De acordo com Cezar Leite, o estudo indica que mais da metade dos entrevistados não deseja que Lula dispute a próxima eleição presidencial. Ele também destacou os números da pesquisa espontânea, citando o desempenho de Flávio Bolsonaro, que aparece com dois dígitos mesmo sem grande projeção nacional, além da presença do ex-presidente Jair Bolsonaro nas intenções de voto. Para o vereador, a soma dos votos atribuídos aos nomes da oposição superaria o eleitorado do petista, o que demonstraria um ambiente desfavorável ao presidente.
Na avaliação do parlamentar, o desgaste de Lula estaria diretamente ligado à condução do governo. Ele afirmou que o Planalto e seus aliados vêm sendo associados a sucessivos escândalos, o que, segundo ele, tem alimentado o desejo de mudança entre os eleitores.
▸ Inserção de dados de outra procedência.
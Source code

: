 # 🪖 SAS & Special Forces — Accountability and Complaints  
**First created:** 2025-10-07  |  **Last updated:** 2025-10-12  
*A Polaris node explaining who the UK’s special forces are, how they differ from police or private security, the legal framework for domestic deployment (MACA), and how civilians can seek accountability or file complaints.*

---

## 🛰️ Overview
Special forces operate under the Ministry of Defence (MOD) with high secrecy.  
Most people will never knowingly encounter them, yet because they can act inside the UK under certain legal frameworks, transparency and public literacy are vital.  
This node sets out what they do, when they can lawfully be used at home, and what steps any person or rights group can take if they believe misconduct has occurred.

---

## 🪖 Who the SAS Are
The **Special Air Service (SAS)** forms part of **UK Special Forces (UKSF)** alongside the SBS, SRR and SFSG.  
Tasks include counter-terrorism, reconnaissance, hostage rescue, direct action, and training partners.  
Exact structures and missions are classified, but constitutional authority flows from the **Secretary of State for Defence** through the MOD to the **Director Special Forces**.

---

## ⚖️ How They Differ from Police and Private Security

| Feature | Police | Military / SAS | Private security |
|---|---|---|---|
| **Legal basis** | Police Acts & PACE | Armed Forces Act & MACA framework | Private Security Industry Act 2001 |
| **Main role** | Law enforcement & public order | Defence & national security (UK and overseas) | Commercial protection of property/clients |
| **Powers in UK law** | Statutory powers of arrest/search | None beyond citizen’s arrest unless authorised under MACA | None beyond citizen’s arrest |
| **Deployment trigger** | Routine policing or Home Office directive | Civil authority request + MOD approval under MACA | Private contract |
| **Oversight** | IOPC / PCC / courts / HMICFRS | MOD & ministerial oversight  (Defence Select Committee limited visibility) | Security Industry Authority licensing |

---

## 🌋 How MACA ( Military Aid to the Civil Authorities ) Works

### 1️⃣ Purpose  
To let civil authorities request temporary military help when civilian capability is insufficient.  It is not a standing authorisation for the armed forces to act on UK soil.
Cezar Leite citou episódios recentes envolvendo a administração federal como fatores que estariam contribuindo para esse cenário negativo, além de críticas à política econômica e à segurança pública. Para o vereador, os problemas seriam ainda mais evidentes na Bahia, onde, segundo sua visão, o avanço do crime organizado reforça a insatisfação popular.
O vereador concluiu afirmando que a reação da sociedade estaria se refletindo nos levantamentos de opinião divulgados nos últimos meses, sinalizando dificuldades crescentes para o presidente na disputa eleitoral de 2026.